Herbert Goodfellow was paid £10 for his part in the 1946 Challenge Cup Final victory (based on increases in average earnings, this would be approximately £988.90 in 2016). Unfortunately, Herbert Goodfellow was fined £5 (based on increases in average earnings, this would be approximately £494.45 in 2016) for failing to attend his shift at his Coal Mine.

===County Cup Final appearances===
Herbert Goodfellow played in Wakefield Trinity's 2–9 defeat by York in the 1936–37 Yorkshire Cup Final during the 1936–37 season at Headingley, Leeds on Saturday 17 October 1936, played in the 9–12 defeat by Featherstone Rovers in the 1940–41 Yorkshire Cup Final during the 1939–40 season at Odsal Stadium, Bradford on Saturday 22 June 1940, played in the 2–5 defeat by Bradford Northern in the 1945–46 Yorkshire Cup Final during the 1945–46 season at Thrum Hall, Halifax on Saturday 3 November 1945, played , and scored a try in the 7–7 draw with Leeds in the 1947 Yorkshire Cup Final during the 1947–48 Northern season at Fartown Ground, Huddersfield on Saturday 1 November 1947, and played in the 8–7 victory over Leeds in the 1947–48 Yorkshire Cup Final replay during the 1947–48 Northern season at Odsal Stadium, Bradford on Wednesday 5 November 1947.

===Testimonial match===
Herbert Goodfellow's benefit season/testimonial match at Wakefield Trinity took place against Hunslet F.C. on Saturday 27 April 1946.

===Wakefield Trinity Hall of Fame===
Herbert Goodfellow was the first inductee into the Wakefield Trinity 'Class of 2015' Hall of Fame, following on from the eight inductees from 2014, which included Ian Brooke, Mick Exley, Neil Fox, Jonathan Parkin, Harold Poynton, David Topliss, Derek Turner & Harry Wilkinson

==Rugby family==
There was a family rugby legacy long before Herbert tied his boot laces in Sharlston.

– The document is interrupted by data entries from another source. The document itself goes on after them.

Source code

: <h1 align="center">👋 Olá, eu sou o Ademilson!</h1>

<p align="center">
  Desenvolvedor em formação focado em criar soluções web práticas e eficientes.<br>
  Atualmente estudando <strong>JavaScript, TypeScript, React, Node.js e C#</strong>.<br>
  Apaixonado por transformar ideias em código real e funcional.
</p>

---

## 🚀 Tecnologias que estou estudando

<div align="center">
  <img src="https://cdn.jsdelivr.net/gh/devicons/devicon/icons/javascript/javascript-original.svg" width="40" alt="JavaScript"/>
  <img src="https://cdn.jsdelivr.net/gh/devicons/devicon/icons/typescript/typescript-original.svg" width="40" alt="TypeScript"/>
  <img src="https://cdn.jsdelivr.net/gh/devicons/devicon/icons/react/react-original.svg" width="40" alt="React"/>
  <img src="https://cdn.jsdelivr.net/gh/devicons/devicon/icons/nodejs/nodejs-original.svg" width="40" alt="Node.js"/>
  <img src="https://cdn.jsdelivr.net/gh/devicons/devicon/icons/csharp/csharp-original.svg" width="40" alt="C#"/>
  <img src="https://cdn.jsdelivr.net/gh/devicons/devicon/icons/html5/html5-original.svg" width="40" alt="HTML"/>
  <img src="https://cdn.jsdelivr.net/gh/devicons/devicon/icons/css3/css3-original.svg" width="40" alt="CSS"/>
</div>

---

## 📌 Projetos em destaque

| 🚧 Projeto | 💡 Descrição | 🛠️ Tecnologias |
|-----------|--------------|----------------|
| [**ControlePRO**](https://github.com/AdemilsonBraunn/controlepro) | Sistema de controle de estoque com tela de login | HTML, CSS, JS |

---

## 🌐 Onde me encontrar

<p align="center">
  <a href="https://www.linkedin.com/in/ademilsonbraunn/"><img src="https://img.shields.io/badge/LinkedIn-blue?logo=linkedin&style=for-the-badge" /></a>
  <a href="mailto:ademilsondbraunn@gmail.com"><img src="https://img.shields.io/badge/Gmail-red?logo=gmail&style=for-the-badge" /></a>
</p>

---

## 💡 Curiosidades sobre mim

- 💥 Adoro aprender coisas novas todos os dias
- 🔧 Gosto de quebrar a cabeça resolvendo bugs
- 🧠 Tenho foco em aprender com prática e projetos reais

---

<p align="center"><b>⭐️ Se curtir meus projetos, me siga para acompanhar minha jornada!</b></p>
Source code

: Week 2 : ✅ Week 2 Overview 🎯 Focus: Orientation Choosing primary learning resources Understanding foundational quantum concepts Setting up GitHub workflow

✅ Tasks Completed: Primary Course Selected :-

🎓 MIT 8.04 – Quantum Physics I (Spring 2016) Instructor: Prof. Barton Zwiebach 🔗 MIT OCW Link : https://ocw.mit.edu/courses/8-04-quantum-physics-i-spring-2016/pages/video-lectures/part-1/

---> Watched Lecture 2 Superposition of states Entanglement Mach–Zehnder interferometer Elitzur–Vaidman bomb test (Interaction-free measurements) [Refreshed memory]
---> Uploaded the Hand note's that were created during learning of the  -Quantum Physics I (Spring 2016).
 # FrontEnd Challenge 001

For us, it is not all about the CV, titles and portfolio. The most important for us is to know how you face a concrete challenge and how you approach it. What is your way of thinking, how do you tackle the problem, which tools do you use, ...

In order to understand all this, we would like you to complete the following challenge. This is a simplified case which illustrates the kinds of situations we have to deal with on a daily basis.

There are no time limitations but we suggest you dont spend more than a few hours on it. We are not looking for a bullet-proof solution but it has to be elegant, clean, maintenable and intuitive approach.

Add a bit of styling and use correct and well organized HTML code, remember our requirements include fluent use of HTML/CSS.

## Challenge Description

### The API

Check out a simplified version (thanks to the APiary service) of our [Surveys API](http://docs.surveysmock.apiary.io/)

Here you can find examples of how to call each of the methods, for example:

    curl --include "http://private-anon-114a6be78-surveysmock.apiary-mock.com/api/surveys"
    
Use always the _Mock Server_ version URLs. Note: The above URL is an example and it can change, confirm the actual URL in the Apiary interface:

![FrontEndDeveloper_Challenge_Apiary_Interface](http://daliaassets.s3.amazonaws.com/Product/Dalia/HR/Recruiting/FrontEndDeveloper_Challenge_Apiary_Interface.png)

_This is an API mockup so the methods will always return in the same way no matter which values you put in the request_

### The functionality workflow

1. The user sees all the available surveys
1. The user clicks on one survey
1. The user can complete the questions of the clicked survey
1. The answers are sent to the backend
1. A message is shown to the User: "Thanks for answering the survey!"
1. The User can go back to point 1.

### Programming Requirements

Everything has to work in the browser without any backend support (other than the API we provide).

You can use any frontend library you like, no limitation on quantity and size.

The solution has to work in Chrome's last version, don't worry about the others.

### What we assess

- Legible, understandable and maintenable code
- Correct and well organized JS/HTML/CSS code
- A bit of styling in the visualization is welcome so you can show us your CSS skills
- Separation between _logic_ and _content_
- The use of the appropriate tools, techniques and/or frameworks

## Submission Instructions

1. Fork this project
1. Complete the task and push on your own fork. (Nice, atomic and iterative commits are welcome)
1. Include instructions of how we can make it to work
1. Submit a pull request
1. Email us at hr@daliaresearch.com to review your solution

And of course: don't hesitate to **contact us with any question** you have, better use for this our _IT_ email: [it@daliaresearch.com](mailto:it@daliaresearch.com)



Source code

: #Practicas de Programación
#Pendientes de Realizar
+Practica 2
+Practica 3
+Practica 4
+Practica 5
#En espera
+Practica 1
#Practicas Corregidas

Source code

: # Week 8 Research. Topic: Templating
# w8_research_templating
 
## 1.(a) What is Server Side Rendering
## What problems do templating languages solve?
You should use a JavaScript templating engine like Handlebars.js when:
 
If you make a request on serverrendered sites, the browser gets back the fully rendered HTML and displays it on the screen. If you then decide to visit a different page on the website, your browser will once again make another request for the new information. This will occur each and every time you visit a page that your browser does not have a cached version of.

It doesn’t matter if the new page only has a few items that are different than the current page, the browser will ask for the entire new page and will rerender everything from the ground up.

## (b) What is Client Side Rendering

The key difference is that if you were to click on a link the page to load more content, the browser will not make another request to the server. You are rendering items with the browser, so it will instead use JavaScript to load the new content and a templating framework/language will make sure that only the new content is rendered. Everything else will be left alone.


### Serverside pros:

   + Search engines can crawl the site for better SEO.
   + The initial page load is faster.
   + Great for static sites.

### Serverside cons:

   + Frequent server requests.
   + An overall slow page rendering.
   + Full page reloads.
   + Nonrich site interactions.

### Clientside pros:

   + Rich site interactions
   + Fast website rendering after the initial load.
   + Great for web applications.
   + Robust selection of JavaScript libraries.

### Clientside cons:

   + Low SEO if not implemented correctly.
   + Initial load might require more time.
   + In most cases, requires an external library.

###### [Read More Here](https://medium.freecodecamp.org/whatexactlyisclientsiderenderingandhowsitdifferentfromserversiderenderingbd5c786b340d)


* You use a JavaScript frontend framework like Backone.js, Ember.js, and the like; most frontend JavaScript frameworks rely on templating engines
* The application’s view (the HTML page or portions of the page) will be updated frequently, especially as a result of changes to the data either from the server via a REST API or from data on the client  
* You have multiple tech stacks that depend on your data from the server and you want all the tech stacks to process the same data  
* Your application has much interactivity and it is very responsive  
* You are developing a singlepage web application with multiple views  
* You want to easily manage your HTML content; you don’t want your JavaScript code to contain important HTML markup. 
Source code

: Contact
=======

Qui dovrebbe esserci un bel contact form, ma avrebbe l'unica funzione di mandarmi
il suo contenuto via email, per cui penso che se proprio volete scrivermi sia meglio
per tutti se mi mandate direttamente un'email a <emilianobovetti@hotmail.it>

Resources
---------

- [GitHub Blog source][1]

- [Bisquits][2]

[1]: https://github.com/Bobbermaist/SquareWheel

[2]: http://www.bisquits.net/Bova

His father, Fred J. Goodfellow, was a Sharlston rugby hero in the 1890s, and early 1900s. He was selected for Yorkshire against Northumberland and Lancashire in 1897, at rugby union, followed by further caps a year later, before turning to rugby league and signing for Holbeck, and later Hull and Dewsbury, playing for Yorkshire at rugby league level. When his professional days were over he returned to Sharlston where he played until 1921, retiring through injury, aged 41. Fred died in 1925, six years before Herbert signed for Trinity.

Source: "Rugby League Back o' t' wall" History of Sharlston Rovers ARLFC by Graham Chalkley

==Outside of rugby league==
Herbert Goodfellow was the landlord of the Jacob's Well Tavern public house in Wakefield during the 1950s.

==Note==
Herbert Goodfellow is incorrectly named Harry Goodfellow on the Englandrl.co.uk website, but is correctly named Herbert Goodfellow on the rugbyleagueproject.org, freebmd.org.uk, and independent.co.uk websites. Harry Goodfellow was in fact Herbert Goodfellow's brother.